Dalton’s atomic theory provides a microscopic explanation of the many macroscopic properties of matter that you’ve learned about. For example, if an element such as copper consists of only one kind of atom, then it cannot be broken down into simpler substances, that is, into substances composed of fewer types of atoms. And if atoms are neither created nor destroyed during a chemical change, then the total mass of matter present when matter changes from one type to another will remain constant (the law of conservation of matter).
Dalton knew of the experiments of French chemist Joseph Proust, who demonstrated that all samples of a pure compound contain the same elements in the same proportion by mass.
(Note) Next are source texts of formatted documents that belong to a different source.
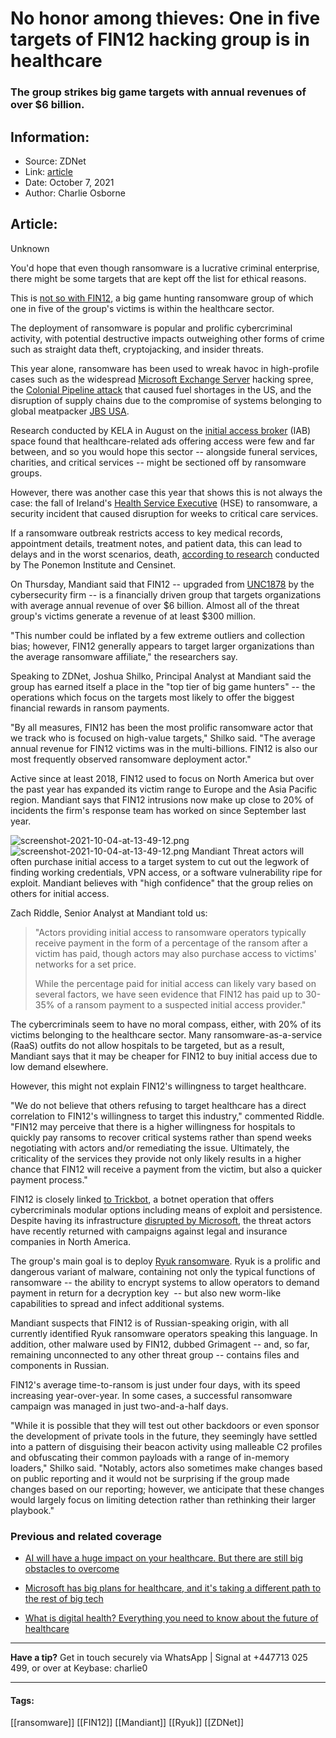 # No honor among thieves: One in five targets of FIN12 hacking group is in healthcare
### The group strikes big game targets with annual revenues of over $6 billion.

## Information:
+ Source: ZDNet
+ Link: [article](https://www.zdnet.com/article/no-honor-among-thieves-one-in-five-targets-of-fin12-hacking-group-is-involved-in-healthcare/)
+ Date: October 7, 2021
+ Author: Charlie Osborne


## Article:
Unknown

You'd hope that even though ransomware is a lucrative criminal enterprise, there might be some targets that are kept off the list for ethical reasons. 


This is [not so with FIN12](https://www.mandiant.com/resources/fin12-ransomware-intrusion-actor-pursuing-healthcare-targets), a big game hunting ransomware group of which one in five of the group's victims is within the healthcare sector.  

The deployment of ransomware is popular and prolific cybercriminal activity, with potential destructive impacts outweighing other forms of crime such as straight data theft, cryptojacking, and insider threats.  

This year alone, ransomware has been used to wreak havoc in high-profile cases such as the widespread [Microsoft Exchange Server](https://www.zdnet.com/article/everything-you-need-to-know-about-microsoft-exchange-server-hack/) hacking spree, the [Colonial Pipeline attack](https://www.zdnet.com/article/colonial-pipeline-ransomware-attack-everything-you-need-to-know/) that caused fuel shortages in the US, and the disruption of supply chains due to the compromise of systems belonging to global meatpacker [JBS USA](https://www.zdnet.com/article/ransomware-meat-firm-jbs-says-it-paid-out-11m-after-attack/).  

Research conducted by KELA in August on the [initial access broker](https://www.zdnet.com/article/ransomware-operators-love-them-key-trends-in-the-initial-access-broker-space/) (IAB) space found that healthcare-related ads offering access were few and far between, and so you would hope this sector -- alongside funeral services, charities, and critical services -- might be sectioned off by ransomware groups.  

However, there was another case this year that shows this is not always the case: the fall of Ireland's [Health Service Executive](https://www.zdnet.com/article/ransomware-irelands-health-service-is-still-significantly-disrupted-weeks-after-attack/) (HSE) to ransomware, a security incident that caused disruption for weeks to critical care services.  

If a ransomware outbreak restricts access to key medical records, appointment details, treatment notes, and patient data, this can lead to delays and in the worst scenarios, death, [according to research](https://www.zdnet.com/article/ransomware-attacks-against-hospitals-are-having-some-very-grim-consequences/) conducted by The Ponemon Institute and Censinet.  






On Thursday, Mandiant said that FIN12 -- upgraded from [UNC1878](https://www.mandiant.com/resources/kegtap-and-singlemalt-with-a-ransomware-chaser) by the cybersecurity firm -- is a financially driven group that targets organizations with average annual revenue of over $6 billion. Almost all of the threat group's victims generate a revenue of at least $300 million. 

"This number could be inflated by a few extreme outliers and collection bias; however, FIN12 generally appears to target larger organizations than the average ransomware affiliate," the researchers say.

Speaking to ZDNet, Joshua Shilko, Principal Analyst at Mandiant said the group has earned itself a place in the "top tier of big game hunters" -- the operations which focus on the targets most likely to offer the biggest financial rewards in ransom payments.

"By all measures, FIN12 has been the most prolific ransomware actor that we track who is focused on high-value targets," Shilko said. "The average annual revenue for FIN12 victims was in the multi-billions. FIN12 is also our most frequently observed ransomware deployment actor."

Active since at least 2018, FIN12 used to focus on North America but over the past year has expanded its victim range to Europe and the Asia Pacific region. Mandiant says that FIN12 intrusions now make up close to 20% of incidents the firm's response team has worked on since September last year.

![screenshot-2021-10-04-at-13-49-12.png]()![screenshot-2021-10-04-at-13-49-12.png](https://www.zdnet.com/a/img/resize/a195231147ad5b0e73d975614e115e47b4a9db7d/2021/10/04/4d83150f-5863-44e6-9dd0-6d45e2ba34fc/screenshot-2021-10-04-at-13-49-12.png?width=1200&fit=bounds&auto=webp)
 Mandiant
 Threat actors will often purchase initial access to a target system to cut out the legwork of finding working credentials, VPN access, or a software vulnerability ripe for exploit. Mandiant believes with "high confidence" that the group relies on others for initial access. 

Zach Riddle, Senior Analyst at Mandiant told us: 


> "Actors providing initial access to ransomware operators typically receive payment in the form of a percentage of the ransom after a victim has paid, though actors may also purchase access to victims' networks for a set price. 
> 
> While the percentage paid for initial access can likely vary based on several factors, we have seen evidence that FIN12 has paid up to 30-35% of a ransom payment to a suspected initial access provider."
> 
> 

The cybercriminals seem to have no moral compass, either, with 20% of its victims belonging to the healthcare sector. Many ransomware-as-a-service (RaaS) outfits do not allow hospitals to be targeted, but as a result, Mandiant says that it may be cheaper for FIN12 to buy initial access due to low demand elsewhere.  

However, this might not explain FIN12's willingness to target healthcare. 

"We do not believe that others refusing to target healthcare has a direct correlation to FIN12's willingness to target this industry," commented Riddle. "FIN12 may perceive that there is a higher willingness for hospitals to quickly pay ransoms to recover critical systems rather than spend weeks negotiating with actors and/or remediating the issue. Ultimately, the criticality of the services they provide not only likely results in a higher chance that FIN12 will receive a payment from the victim, but also a quicker payment process."

FIN12 is closely linked [to Trickbot](https://www.zdnet.com/article/trickbot-is-back-again-with-fresh-phishing-and-malware-attacks/), a botnet operation that offers cybercriminals modular options including means of exploit and persistence. Despite having its infrastructure [disrupted by Microsoft](https://www.zdnet.com/article/microsoft-and-other-tech-companies-orchestrate-takedown-of-trickbot-botnet/), the threat actors have recently returned with campaigns against legal and insurance companies in North America. 

The group's main goal is to deploy [Ryuk ransomware](https://www.zdnet.com/article/this-dangerous-ransomware-is-using-a-new-trick-to-encrypt-your-network/). Ryuk is a prolific and dangerous variant of malware, containing not only the typical functions of ransomware -- the ability to encrypt systems to allow operators to demand payment in return for a decryption key  -- but also new worm-like capabilities to spread and infect additional systems. 

Mandiant suspects that FIN12 is of Russian-speaking origin, with all currently identified Ryuk ransomware operators speaking this language. In addition, other malware used by FIN12, dubbed Grimagent -- and, so far, remaining unconnected to any other threat group -- contains files and components in Russian.

FIN12's average time-to-ransom is just under four days, with its speed increasing year-over-year. In some cases, a successful ransomware campaign was managed in just two-and-a-half days.  

"While it is possible that they will test out other backdoors or even sponsor the development of private tools in the future, they seemingly have settled into a pattern of disguising their beacon activity using malleable C2 profiles and obfuscating their common payloads with a range of in-memory loaders," Shilko said. "Notably, actors also sometimes make changes based on public reporting and it would not be surprising if the group made changes based on our reporting; however, we anticipate that these changes would largely focus on limiting detection rather than rethinking their larger playbook."

###  Previous and related coverage

* [AI will have a huge impact on your healthcare. But there are still big obstacles to overcome](https://www.zdnet.com/article/ai-will-have-a-huge-impact-on-your-healthcare-but-there-are-still-big-obstacles-to-overcome/)  

* [Microsoft has big plans for healthcare, and it's taking a different path to the rest of big tech](https://www.zdnet.com/article/microsoft-has-big-plans-for-healthcare-and-its-taking-a-different-path-to-the-rest-of-big-tech/)  

* [What is digital health? Everything you need to know about the future of healthcare](https://www.zdnet.com/article/what-is-digital-health/)  




---

**Have a tip?** Get in touch securely via WhatsApp | Signal at +447713 025 499, or over at Keybase: charlie0



---





#### Tags:
[[ransomware]] [[FIN12]] [[Mandiant]] [[Ryuk]] [[ZDNet]]

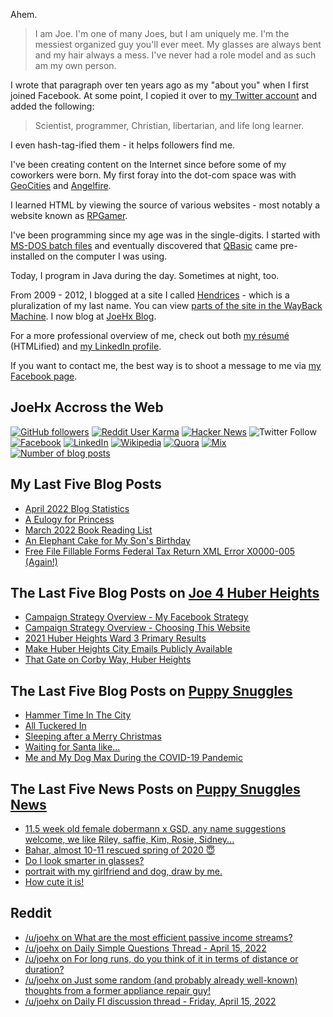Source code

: Ahem.

> I am Joe. I'm one of many Joes, but I am uniquely me. I'm the messiest organized guy you'll ever meet. My glasses are always bent and my hair always a mess. I've never had a role model and as such am my own person.

I wrote that paragraph over ten years ago as my "about you" when I first joined Facebook. At some point, I copied it over to [my Twitter account](https://twitter.com/JoeHxBlog) and added the following:

> Scientist, programmer, Christian, libertarian, and life long learner.

I even hash-tag-ified them - it helps followers find me.

I've been creating content on the Internet since before some of my coworkers were born. My first foray into the dot-com space was with [GeoCities](https://en.wikipedia.org/wiki/Yahoo!_GeoCities) and [Angelfire](https://en.wikipedia.org/wiki/Angelfire).

I learned HTML by viewing the source of various websites - most notably a website known as [RPGamer](https://rpgamer.com/).

I've been programming since my age was in the single-digits. I started with [MS-DOS batch files](https://en.wikipedia.org/wiki/Batch_file) and eventually discovered that [QBasic](https://en.wikipedia.org/wiki/QBasic) came pre-installed on the computer I was using.

Today, I program in Java during the day. Sometimes at night, too.

From 2009 - 2012, I blogged at a site I called [Hendrices](https://www.facebook.com/Hendricescom/) - which is a pluralization of my last name. You can view [parts of the site in the WayBack Machine](https://web.archive.org/web/20090731115109/http://www.hendrices.com/). I now blog at [JoeHx Blog](https://www.joehxblog.com/).

For a more professional overview of me, check out both [my r&eacute;sum&eacute;](https://www.joehxblog.com/resume/) (HTMLified) and [my LinkedIn profile](https://www.linkedin.com/in/joehx/).

If you want to contact me, the best way is to shoot a message to me via [my Facebook page](https://www.facebook.com/JoeHxBlog/).

## JoeHx Accross the Web

[![GitHub followers](https://img.shields.io/github/followers/hendrixjoseph?label=GitHub&style=for-the-badge&logo=github)](https://github.com/hendrixjoseph)
[![Reddit User Karma](https://img.shields.io/reddit/user-karma/combined/joehx?label=Reddit&style=for-the-badge&logo=reddit)](https://www.reddit.com/user/joehx/)
[![Hacker News](https://img.shields.io/badge/dynamic/json?label=hacker+news&query=%24.karma&url=https%3A%2F%2Fhacker-news.firebaseio.com%2Fv0%2Fuser%2Fjoehx2.json&color=ff6600&style=for-the-badge&logo=y-combinator)](https://news.ycombinator.com/user?id=joehx2)
![Twitter Follow](https://img.shields.io/twitter/follow/JoeHxBlog?label=Twitter&style=for-the-badge&logo=twitter&color=1da1f2)
[![Facebook](https://img.shields.io/static/v1?label=FACEBOOK&message=137%20LIKES&color=3b5998&style=for-the-badge&logo=facebook)](https://www.facebook.com/JoeHxBlog)
[![LinkedIn](https://img.shields.io/static/v1?label=linkedin&message=193%20connections&color=2867b2&style=for-the-badge&logo=linkedin)](https://www.linkedin.com/in/joehx)
[![Wikipedia](https://img.shields.io/badge/dynamic/xml?label=wikipedia&query=%2F%2F%2A%5B%40id%3D%22general-stats%22%5D%2Fdiv%2Fdiv%2Fdiv%5B1%5D%2Ftable%2Ftbody%2Ftr%5B11%5D%2Ftd%5B2%5D%2Fstrong&suffix=%20edits&url=https%3A%2F%2Fxtools.wmflabs.org%2Fec%2Fen.wikipedia.org%2FHendrixjoseph&style=for-the-badge&logo=wikipedia&color=9f9f9f)](https://en.wikipedia.org/wiki/User:Hendrixjoseph)
[![Quora](https://img.shields.io/static/v1?label=quora&message=110%20followers&color=b92b27&style=for-the-badge&logo=quora&logoColor=b92b27)](https://www.quora.com/profile/Joseph-Hendrix)
[![Mix](https://img.shields.io/static/v1?label=mix&message=14k%20followers&color=ff8126&style=for-the-badge&logo=mix&logoColor=ff8126)](https://mix.com/joehx)
[![Number of blog posts](https://img.shields.io/endpoint?style=for-the-badge&url=https%3A%2F%2Fwww.joehxblog.com%2Fdata%2Fnumposts.json)](https://www.joehxblog.com/)

## My Last Five Blog Posts

<!-- JOEHXBLOG:START -->
- [April 2022 Blog Statistics](https://www.joehxblog.com/april-2022-blog-statistics/)
- [A Eulogy for Princess](https://www.joehxblog.com/a-eulogy-for-princess/)
- [March 2022 Book Reading List](https://www.joehxblog.com/march-2022-book-reading-list/)
- [An Elephant Cake for My Son&#39;s Birthday](https://www.joehxblog.com/an-elephant-cake-for-my-sons-birthday/)
- [Free File Fillable Forms Federal Tax Return XML Error X0000-005 &lpar;Again!&rpar;](https://www.joehxblog.com/free-file-fillable-forms-federal-tax-return-xml-error-x0000-005-again/)
<!-- JOEHXBLOG:END -->

## The Last Five Blog Posts on [Joe 4 Huber Heights](https://www.joe4huberheights.com/)

<!-- JOE4HUBERHEIGHTS:START -->
- [Campaign Strategy Overview - My Facebook Strategy](https://www.joe4huberheights.com/my-facebook-strategy/)
- [Campaign Strategy Overview - Choosing This Website](https://www.joe4huberheights.com/choosing-this-website/)
- [2021 Huber Heights Ward 3 Primary Results](https://www.joe4huberheights.com/2021-huber-heights-primary-results/)
- [Make Huber Heights City Emails Publicly Available](https://www.joe4huberheights.com/make-huber-heights-city-emails-publicly-available/)
- [That Gate on Corby Way, Huber Heights](https://www.joe4huberheights.com/that-gate-on-corby-way/)
<!-- JOE4HUBERHEIGHTS:END -->

## The Last Five Blog Posts on [Puppy Snuggles](https://www.puppy-snuggles.com/)

<!-- PUPPY-SNUGGLES:START -->
- [Hammer Time In The City](https://www.puppy-snuggles.com/blog/hammer-time-in-the-city/)
- [All Tuckered In](https://www.puppy-snuggles.com/blog/all-tuckered-in/)
- [Sleeping after a Merry Christmas](https://www.puppy-snuggles.com/blog/sleeping-after-a-merry-christmas/)
- [Waiting for Santa like...](https://www.puppy-snuggles.com/blog/waiting-for-santa-like/)
- [Me and My Dog Max During the COVID-19 Pandemic](https://www.puppy-snuggles.com/blog/me-and-my-dog-max-during-the-covid-19-pandemic/)
<!-- PUPPY-SNUGGLES:END -->

## The Last Five News Posts on [Puppy Snuggles News](https://news.puppy-snuggles.com/)

<!-- PUPPY-SNUGGLES-NEWS:START -->
- [11.5 week old female dobermann x GSD, any name suggestions welcome, we like Riley, saffie, Kim, Rosie, Sidney...](https://news.puppy-snuggles.com/16093012/115-week-old-female-dobermann-x-gsd-any-name-suggestions-welcome-we-like-riley-saffie-kim-rosie-sidney)
- [Bahar, almost 10-11 rescued spring of 2020 😇](https://news.puppy-snuggles.com/11460695/bahar-almost-10-11-rescued-spring-of-2020)
- [Do I look smarter in glasses?](https://news.puppy-snuggles.com/6292114/do-i-look-smarter-in-glasses)
- [portrait with my girlfriend and dog, draw by me.](https://news.puppy-snuggles.com/13295956/portrait-with-my-girlfriend-and-dog-draw-by-me)
- [How cute it is!](https://news.puppy-snuggles.com/15968713/how-cute-it-is)
<!-- PUPPY-SNUGGLES-NEWS:END -->

## Reddit

<!-- REDDIT:START -->
- [/u/joehx on What are the most efficient passive income streams?](https://www.reddit.com/r/AskReddit/comments/u6tmvr/what_are_the_most_efficient_passive_income_streams/i5ae9l4/)
- [/u/joehx on Daily Simple Questions Thread - April 15, 2022](https://www.reddit.com/r/Fitness/comments/u43tzt/daily_simple_questions_thread_april_15_2022/i4wo63v/)
- [/u/joehx on For long runs, do you think of it in terms of distance or duration?](https://www.reddit.com/r/running/comments/u48gs2/for_long_runs_do_you_think_of_it_in_terms_of/i4ussvk/)
- [/u/joehx on Just some random &lpar;and probably already well-known&rpar; thoughts from a former appliance repair guy!](https://www.reddit.com/r/Frugal/comments/u3xoni/just_some_random_and_probably_already_wellknown/i4tq905/)
- [/u/joehx on Daily FI discussion thread - Friday, April 15, 2022](https://www.reddit.com/r/financialindependence/comments/u43v6c/daily_fi_discussion_thread_friday_april_15_2022/i4tpmtd/)
<!-- REDDIT:END -->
This statement is known as the law of definite proportions or the law of constant composition. The suggestion that the numbers of atoms of the elements in a given compound always exist in the same ratio is consistent with these observations. For example, when different samples of isooctane (a component of gasoline and one of the standards used in the octane rating system) are analyzed, they are found to have a carbon-to-hydrogen mass ratio of 5.33:1.
It is worth noting that although all samples of a particular compound have the same mass ratio, the converse is not true in general. That is, samples that have the same mass ratio are not necessarily the same substance. For example, there are many compounds other than isooctane that also have a carbon-to-hydrogen mass ratio of 5.33:1.00.
Dalton also used data from Proust, as well as results from his own experiments, to formulate another interesting law. The law of multiple proportions states that when two elements react to form more than one compound, a fixed mass of one element will react with masses of the other element in a ratio of small, whole numbers. For example, copper and chlorine can form a green, crystalline solid with a mass ratio of 0.558 g chlorine to 1 g copper, as well as a brown crystalline solid with a mass ratio of 1.116 g chlorine to 1 g copper. These ratios by themselves may not seem particularly interesting or informative; however, if we take a ratio of these ratios, we obtain a useful and possibly surprising result: a small, whole-number ratio.
This 2-to-1 ratio means that the brown compound has twice the amount of chlorine per amount of copper as the green compound.
This can be explained by atomic theory if the copper-to-chlorine ratio in the brown compound is 1 copper atom to 2 chlorine atoms, and the ratio in the green compound is 1 copper atom to 1 chlorine atom. The ratio of chlorine atoms (and thus the ratio of their masses) is therefore 2 to 1.